AliRoot Core  ee782a0 (ee782a0)
MUON Evaluation

How to process invariant mass spectra for J/psi or Upsilon

The macro MUONmassPlot_ESD.C reads back the MUON ESD informations and compute the invariant mass spectra and corresponding uncorelated background. Moreover gives the number of event in the resonance peak and the number of triggers.

Usage:
root [0] .L $ALICE_ROOT/MUON/MUONmassPlot_ESD.C+
root [1] MUONmassPlot_ESD(ExtrapToVertex, 
      geoFilenam, filename
                        FirstEvent, LastEvent, 
                  esdFileName,
      ResType, Chi2Cut,
      PtCutMin, PtCutMax,
            massMin, massMax)
with:
ExtrapToVertex (default -1)
      <0: no extrapolation;
      =0: extrapolation to (0,0,0);
      >0: extrapolation to ESDVertex if available, else to (0,0,0)
geoFilename (default "geometry.root") geometry file name needed to extrap to vertex
filename    (default "galice.root") galice root file name
FirstEvent  (default 0)
LastEvent   (default 10000)
esdFileName (default "AliESDs.root") esd root file name
ResType     (default 553):   553 for Upsilon, anything else for J/Psi
Chi2Cut     (default 100):   keep only tracks with chi2 per d.o.f. < Chi2Cut
PtCutMin    (default 1):     keep only tracks with transverse momentum > PtCutMin
PtCutMax    (default 10000): keep only tracks with transverse momentum < PtCutMax
massMin     (default 9.17 for Upsilon) keep only invariant masses with 
massMax     (default 9.77 for Upsilon) massMin < mass < massMax

How to run MUONRecoCheck macro

To check the muon reconstruction by comparing the reconstructed tracks with the reference tracks made of "AliTrackReference" for the hits in chamber (0..9) and kinematic informations (TreeK) for the vertex. This macro can be used to check the track reconstruction e.g. efficiency, momentum resolution ... but also to make physics analysis whenever track identification is needed.

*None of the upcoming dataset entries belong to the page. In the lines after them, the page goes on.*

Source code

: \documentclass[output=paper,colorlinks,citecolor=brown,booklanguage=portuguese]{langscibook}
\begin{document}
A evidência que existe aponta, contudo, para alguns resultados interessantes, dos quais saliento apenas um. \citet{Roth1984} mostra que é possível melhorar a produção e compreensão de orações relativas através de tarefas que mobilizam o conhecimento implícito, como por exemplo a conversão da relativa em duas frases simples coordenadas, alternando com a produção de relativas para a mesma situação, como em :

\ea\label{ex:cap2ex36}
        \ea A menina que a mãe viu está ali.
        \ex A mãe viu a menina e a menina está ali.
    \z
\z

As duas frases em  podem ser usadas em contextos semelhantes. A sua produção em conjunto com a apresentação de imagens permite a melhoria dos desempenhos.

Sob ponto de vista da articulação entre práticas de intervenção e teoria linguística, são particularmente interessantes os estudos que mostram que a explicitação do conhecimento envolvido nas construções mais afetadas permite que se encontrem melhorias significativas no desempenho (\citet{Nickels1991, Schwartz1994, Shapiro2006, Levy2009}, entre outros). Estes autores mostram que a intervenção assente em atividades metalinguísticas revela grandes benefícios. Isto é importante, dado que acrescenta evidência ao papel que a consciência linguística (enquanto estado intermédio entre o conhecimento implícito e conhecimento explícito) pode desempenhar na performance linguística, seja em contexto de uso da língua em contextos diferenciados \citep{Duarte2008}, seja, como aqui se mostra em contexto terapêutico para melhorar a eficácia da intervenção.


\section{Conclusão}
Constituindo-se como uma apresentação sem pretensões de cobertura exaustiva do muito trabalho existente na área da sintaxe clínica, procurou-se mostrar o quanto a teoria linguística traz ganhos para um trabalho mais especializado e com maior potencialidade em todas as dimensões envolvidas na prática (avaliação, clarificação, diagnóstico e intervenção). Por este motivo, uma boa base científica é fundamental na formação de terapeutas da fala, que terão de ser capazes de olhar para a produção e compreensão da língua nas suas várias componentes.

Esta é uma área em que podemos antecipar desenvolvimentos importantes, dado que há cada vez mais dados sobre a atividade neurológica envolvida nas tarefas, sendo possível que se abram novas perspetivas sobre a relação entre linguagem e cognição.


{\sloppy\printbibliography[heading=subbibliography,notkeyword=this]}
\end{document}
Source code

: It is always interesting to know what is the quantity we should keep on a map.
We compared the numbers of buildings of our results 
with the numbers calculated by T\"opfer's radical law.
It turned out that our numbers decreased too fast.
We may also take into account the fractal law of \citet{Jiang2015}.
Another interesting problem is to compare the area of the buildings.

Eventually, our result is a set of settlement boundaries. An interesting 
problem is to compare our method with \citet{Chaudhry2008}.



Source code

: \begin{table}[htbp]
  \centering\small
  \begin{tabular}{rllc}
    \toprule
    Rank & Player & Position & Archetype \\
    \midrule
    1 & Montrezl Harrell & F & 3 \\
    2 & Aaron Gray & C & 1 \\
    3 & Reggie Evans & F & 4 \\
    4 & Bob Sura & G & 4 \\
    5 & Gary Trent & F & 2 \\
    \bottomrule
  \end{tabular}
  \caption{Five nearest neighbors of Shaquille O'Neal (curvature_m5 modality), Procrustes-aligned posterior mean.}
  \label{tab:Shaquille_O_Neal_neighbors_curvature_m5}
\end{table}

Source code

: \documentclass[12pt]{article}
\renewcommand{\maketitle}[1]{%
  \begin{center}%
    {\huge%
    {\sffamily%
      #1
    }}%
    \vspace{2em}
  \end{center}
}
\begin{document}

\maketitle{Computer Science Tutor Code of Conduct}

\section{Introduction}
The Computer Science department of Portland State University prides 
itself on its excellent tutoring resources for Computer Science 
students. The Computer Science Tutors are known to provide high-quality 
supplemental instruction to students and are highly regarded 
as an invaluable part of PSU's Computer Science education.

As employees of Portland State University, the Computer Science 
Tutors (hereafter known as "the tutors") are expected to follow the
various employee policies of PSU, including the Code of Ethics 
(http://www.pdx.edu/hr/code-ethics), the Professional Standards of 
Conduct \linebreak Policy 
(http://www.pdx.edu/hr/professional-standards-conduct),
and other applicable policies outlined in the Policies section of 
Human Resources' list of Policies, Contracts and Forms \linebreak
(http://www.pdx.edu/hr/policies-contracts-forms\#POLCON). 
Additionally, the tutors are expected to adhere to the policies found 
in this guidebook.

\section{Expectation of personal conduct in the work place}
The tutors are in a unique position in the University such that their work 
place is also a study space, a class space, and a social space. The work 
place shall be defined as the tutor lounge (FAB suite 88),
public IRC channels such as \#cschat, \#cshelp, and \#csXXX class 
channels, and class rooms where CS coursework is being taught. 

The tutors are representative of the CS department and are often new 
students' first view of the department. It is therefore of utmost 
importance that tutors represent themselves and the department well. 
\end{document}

To compile MUONRecoCheck.C

.includepath $ALICE_ROOT/STEER
.includepath $ALICE_ROOT/MUON
.L $ALICE_ROOT/MUON/MUONRecoCheck.C+

To run MUONRecoCheck

MUONRecoCheck(nEvent,"geometry.root", "galice.root"); // nEvent = nb of events

Macros for MC studies

For MC studies the classes AliMUONTrackLight and AliMUONPairLight can be used in order to fill not only the single muon / dimuon's kinematics (charge, pT, rapidity, etc) at the generation AND reconstruction level, but also for "decoding" the Pythia output and for the storing of the single muon's history. This allows to tag if two muons of a given event come from a certain, well-defined process, such as J/psi, Upsilons, correlated open charm or open beauty or the low masses or if they are of uncorrelated origin. For open beauty/charm it also tags the creation process (pair creation, flavour excitation or gluon splitting). The classes also allow to tag feed-down or neutral B meson oscillation and has a method that checks whether the reconstructed track is a muon or not.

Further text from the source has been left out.